Luís Maurício, deputado e porta-voz do PSD/Açores para a Saúde, revelou que a decisão do Governo de encerrar estas valências levou a que se tivesse perdido “não só a proximidade na prestação de cuidados, mas também a sua eficácia, uma vez que os utentes estavam habituados a um determinado tipo de resposta, mais célebre, e agora correm o risco de esperarem meses por uma pequena intervenção”.

O deputado e porta-voz do PSD/Açores para a Saúde considera que, por isso, que o encerramento das salas de pequena cirurgia em São Miguel “foi um erro político do Governo socialista”, na medida em que “centralizou as pequenas cirurgias no Hospital do Divino Espírito Santo”, com as consequências que estão à vista de todos.

“Em junho de 2017 estavam inscritos 807 doentes para pequena cirurgia no Hospital de Ponta Delgada”, salientou o deputado.
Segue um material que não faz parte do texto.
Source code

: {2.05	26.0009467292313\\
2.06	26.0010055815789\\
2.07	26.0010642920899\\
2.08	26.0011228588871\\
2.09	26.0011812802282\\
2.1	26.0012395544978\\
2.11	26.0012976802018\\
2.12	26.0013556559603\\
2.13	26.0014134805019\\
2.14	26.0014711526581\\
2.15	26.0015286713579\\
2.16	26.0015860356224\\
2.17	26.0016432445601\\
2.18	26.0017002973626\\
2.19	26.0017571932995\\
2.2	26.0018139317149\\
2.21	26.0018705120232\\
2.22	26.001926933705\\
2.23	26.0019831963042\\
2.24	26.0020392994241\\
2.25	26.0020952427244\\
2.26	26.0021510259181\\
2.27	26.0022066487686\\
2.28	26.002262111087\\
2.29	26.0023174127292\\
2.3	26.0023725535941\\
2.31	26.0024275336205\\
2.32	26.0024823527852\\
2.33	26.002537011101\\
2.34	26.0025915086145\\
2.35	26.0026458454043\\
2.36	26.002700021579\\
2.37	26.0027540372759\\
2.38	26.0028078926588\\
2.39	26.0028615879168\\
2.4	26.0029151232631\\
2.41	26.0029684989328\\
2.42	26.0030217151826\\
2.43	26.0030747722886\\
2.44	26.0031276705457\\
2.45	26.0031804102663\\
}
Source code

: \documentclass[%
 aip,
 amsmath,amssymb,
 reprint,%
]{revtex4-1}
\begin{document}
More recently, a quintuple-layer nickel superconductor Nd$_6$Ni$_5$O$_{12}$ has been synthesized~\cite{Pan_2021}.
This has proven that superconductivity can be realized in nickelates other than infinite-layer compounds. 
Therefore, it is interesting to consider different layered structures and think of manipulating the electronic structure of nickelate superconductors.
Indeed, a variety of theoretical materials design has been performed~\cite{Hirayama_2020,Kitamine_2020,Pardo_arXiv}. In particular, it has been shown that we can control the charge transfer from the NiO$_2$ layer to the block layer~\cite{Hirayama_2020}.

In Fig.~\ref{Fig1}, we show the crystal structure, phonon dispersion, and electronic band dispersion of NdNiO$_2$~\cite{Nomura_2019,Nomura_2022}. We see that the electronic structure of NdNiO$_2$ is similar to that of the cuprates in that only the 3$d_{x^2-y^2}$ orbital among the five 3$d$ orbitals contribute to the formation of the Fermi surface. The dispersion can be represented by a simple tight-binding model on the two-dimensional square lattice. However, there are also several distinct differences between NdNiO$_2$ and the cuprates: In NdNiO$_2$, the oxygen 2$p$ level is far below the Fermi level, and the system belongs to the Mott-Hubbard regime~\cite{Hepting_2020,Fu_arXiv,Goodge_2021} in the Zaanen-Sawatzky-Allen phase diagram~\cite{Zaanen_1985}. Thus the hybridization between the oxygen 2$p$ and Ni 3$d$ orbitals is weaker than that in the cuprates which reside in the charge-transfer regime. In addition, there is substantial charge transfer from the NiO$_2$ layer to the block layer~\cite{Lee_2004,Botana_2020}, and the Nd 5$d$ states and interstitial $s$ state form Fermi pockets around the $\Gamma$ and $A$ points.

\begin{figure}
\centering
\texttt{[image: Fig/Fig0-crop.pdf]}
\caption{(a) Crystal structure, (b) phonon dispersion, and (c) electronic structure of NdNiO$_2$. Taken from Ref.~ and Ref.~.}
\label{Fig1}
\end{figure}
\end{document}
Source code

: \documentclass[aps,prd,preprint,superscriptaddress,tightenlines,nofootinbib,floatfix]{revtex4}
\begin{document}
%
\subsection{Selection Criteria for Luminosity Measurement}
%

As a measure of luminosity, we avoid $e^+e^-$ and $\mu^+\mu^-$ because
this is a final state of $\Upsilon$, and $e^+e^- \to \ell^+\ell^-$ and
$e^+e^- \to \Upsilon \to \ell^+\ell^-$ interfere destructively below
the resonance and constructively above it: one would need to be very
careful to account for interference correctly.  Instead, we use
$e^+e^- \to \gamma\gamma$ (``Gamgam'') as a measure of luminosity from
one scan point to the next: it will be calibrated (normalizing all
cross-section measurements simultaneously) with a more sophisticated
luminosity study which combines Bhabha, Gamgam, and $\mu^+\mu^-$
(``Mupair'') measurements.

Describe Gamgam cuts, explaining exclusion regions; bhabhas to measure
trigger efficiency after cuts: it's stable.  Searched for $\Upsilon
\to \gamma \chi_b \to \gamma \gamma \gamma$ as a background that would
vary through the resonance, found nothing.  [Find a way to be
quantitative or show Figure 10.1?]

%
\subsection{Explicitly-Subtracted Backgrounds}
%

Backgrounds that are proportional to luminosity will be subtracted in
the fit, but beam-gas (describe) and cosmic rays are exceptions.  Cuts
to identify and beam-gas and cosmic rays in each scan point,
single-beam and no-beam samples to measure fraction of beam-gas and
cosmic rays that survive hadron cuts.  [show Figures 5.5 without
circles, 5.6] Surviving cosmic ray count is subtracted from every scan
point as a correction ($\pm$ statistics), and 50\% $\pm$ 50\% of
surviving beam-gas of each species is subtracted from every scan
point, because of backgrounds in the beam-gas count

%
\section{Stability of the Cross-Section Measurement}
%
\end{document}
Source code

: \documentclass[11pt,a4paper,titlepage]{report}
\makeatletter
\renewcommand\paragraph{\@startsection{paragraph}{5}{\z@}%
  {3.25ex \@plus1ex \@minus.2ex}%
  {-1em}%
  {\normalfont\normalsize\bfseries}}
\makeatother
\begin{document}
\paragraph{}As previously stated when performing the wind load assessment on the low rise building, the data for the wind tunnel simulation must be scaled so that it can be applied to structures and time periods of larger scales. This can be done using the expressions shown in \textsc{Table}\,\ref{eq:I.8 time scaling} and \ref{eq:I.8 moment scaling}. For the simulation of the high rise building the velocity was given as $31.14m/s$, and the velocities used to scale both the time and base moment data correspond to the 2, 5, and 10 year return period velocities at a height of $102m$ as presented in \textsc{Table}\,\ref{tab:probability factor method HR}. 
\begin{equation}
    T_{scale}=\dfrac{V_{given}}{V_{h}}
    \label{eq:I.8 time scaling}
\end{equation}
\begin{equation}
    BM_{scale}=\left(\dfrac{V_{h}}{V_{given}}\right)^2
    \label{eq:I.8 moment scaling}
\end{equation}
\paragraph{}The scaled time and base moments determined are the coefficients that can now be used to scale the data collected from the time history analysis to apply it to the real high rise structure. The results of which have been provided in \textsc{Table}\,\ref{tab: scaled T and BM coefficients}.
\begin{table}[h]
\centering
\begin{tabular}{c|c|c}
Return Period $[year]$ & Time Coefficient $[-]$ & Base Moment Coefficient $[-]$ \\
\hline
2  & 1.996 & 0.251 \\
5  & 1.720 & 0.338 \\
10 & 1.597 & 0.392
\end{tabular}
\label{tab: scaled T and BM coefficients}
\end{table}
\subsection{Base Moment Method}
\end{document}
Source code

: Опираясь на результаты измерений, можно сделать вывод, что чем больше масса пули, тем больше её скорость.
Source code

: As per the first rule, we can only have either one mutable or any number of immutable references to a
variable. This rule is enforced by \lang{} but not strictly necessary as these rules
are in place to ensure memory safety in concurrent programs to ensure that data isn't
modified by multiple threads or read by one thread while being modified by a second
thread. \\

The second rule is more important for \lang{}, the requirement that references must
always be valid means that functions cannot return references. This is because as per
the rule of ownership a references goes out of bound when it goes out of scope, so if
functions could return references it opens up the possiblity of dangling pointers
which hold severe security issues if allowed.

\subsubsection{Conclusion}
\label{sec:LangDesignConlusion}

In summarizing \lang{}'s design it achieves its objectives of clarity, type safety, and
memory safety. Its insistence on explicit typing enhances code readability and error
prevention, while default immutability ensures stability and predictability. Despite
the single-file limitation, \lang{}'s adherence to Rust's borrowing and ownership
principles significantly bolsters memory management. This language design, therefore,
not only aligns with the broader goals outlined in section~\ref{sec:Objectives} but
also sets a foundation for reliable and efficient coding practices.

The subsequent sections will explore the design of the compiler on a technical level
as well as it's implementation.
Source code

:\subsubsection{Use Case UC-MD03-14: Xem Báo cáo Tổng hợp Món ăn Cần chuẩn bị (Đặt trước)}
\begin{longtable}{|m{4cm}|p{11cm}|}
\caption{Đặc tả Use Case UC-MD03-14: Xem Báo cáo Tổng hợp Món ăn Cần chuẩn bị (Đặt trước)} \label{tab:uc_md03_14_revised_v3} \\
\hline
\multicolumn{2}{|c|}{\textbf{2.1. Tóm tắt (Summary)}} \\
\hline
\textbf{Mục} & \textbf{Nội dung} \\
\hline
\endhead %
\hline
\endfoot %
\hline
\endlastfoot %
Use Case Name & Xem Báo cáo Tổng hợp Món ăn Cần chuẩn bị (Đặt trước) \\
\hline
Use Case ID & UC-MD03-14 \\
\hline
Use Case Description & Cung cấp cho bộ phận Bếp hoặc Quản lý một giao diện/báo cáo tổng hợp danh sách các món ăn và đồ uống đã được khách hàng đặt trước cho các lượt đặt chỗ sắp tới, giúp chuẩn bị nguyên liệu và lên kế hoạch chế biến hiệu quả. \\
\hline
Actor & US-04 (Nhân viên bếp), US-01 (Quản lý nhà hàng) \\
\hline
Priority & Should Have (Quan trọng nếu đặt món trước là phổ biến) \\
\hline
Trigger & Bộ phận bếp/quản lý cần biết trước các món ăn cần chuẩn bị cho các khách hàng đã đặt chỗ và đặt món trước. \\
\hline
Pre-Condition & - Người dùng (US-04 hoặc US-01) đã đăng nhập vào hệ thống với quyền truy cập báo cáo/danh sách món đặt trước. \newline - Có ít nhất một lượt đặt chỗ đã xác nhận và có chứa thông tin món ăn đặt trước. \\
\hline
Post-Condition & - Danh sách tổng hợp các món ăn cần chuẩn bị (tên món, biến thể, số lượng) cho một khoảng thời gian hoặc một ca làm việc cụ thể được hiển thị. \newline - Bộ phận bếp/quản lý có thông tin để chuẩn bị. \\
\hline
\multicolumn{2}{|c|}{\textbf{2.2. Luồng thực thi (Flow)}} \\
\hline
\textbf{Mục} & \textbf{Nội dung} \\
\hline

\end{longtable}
De acordo com o relatório da Unidade Central de Gestão de Inscritos para Cirurgias nos Açores, a 30 de outubro, estavam inscritos para cirurgia nos três hospitais dos Açores, 11307 açorianos, dos quais 1532 para pequenas cirurgias.

“É certo que a sala de pequena cirurgia do Hospital do Divino Espírito Santo é necessária para que se continuem a efetuar atos cirúrgicos que têm enquadramento hospitalar mas sensivelmente 40% do que lá se faz podia ser feito nos centros de saúde”, afirmou Luís Maurício.

Além da reabertura das salas de pequena cirurgia em São Miguel, os social-democratas açorianos propuseram também a criação do PROPECIR, um programa de produção cirúrgica adicional para pequenas cirurgias, de modo a retirar das listas de espera cirúrgicas dos hospitais da Região, os doentes inscritos para fazerem pequenas cirurgias.

Luís Maurício sublinhou que “a teimosia do PS fez com que as propostas do PSD/Açores fossem chumbadas, tanto a da reabertura das salas de pequena cirurgia, como a que visava a criação do PROPECIR” e concluiu que “o tempo vai dar-nos razão, infelizmente quem perde são os doentes”.